Task directions:
Go through the records and give each one again exactly, omitting the images.

[Collected data]
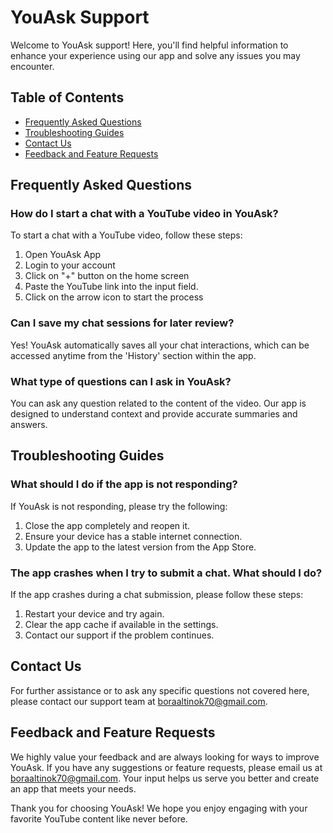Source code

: # YouAsk Support

Welcome to YouAsk support! Here, you'll find helpful information to enhance your experience using our app and solve any issues you may encounter.

## Table of Contents
- [Frequently Asked Questions](#frequently-asked-questions)
- [Troubleshooting Guides](#troubleshooting-guides)
- [Contact Us](#contact-us)
- [Feedback and Feature Requests](#feedback-and-feature-requests)

## Frequently Asked Questions

### How do I start a chat with a YouTube video in YouAsk?
To start a chat with a YouTube video, follow these steps:
1. Open YouAsk App
2. Login to your account
3. Click on "+" button on the home screen
4. Paste the YouTube link into the input field.
5. Click on the arrow icon to start the process

### Can I save my chat sessions for later review?
Yes! YouAsk automatically saves all your chat interactions, which can be accessed anytime from the 'History' section within the app.

### What type of questions can I ask in YouAsk?
You can ask any question related to the content of the video. Our app is designed to understand context and provide accurate summaries and answers.

## Troubleshooting Guides

### What should I do if the app is not responding?
If YouAsk is not responding, please try the following:
1. Close the app completely and reopen it.
2. Ensure your device has a stable internet connection.
3. Update the app to the latest version from the App Store.

### The app crashes when I try to submit a chat. What should I do?
If the app crashes during a chat submission, please follow these steps:
1. Restart your device and try again.
2. Clear the app cache if available in the settings.
3. Contact our support if the problem continues.

## Contact Us
For further assistance or to ask any specific questions not covered here, please contact our support team at boraaltinok70@gmail.com.

## Feedback and Feature Requests

We highly value your feedback and are always looking for ways to improve YouAsk. If you have any suggestions or feature requests, please email us at boraaltinok70@gmail.com. Your input helps us serve you better and create an app that meets your needs.

Thank you for choosing YouAsk! We hope you enjoy engaging with your favorite YouTube content like never before.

Exercise response:
Source code

: # YouAsk Support

Welcome to YouAsk support! Here, you'll find helpful information to enhance your experience using our app and solve any issues you may encounter.

## Table of Contents
- [Frequently Asked Questions](#frequently-asked-questions)
- [Troubleshooting Guides](#troubleshooting-guides)
- [Contact Us](#contact-us)
- [Feedback and Feature Requests](#feedback-and-feature-requests)

## Frequently Asked Questions

### How do I start a chat with a YouTube video in YouAsk?
To start a chat with a YouTube video, follow these steps:
1. Open YouAsk App
2. Login to your account
3. Click on "+" button on the home screen
4. Paste the YouTube link into the input field.
5. Click on the arrow icon to start the process

### Can I save my chat sessions for later review?
Yes! YouAsk automatically saves all your chat interactions, which can be accessed anytime from the 'History' section within the app.

### What type of questions can I ask in YouAsk?
You can ask any question related to the content of the video. Our app is designed to understand context and provide accurate summaries and answers.

## Troubleshooting Guides

### What should I do if the app is not responding?
If YouAsk is not responding, please try the following:
1. Close the app completely and reopen it.
2. Ensure your device has a stable internet connection.
3. Update the app to the latest version from the App Store.

### The app crashes when I try to submit a chat. What should I do?
If the app crashes during a chat submission, please follow these steps:
1. Restart your device and try again.
2. Clear the app cache if available in the settings.
3. Contact our support if the problem continues.

## Contact Us
For further assistance or to ask any specific questions not covered here, please contact our support team at boraaltinok70@gmail.com.

## Feedback and Feature Requests

We highly value your feedback and are always looking for ways to improve YouAsk. If you have any suggestions or feature requests, please email us at boraaltinok70@gmail.com. Your input helps us serve you better and create an app that meets your needs.

Thank you for choosing YouAsk! We hope you enjoy engaging with your favorite YouTube content like never before.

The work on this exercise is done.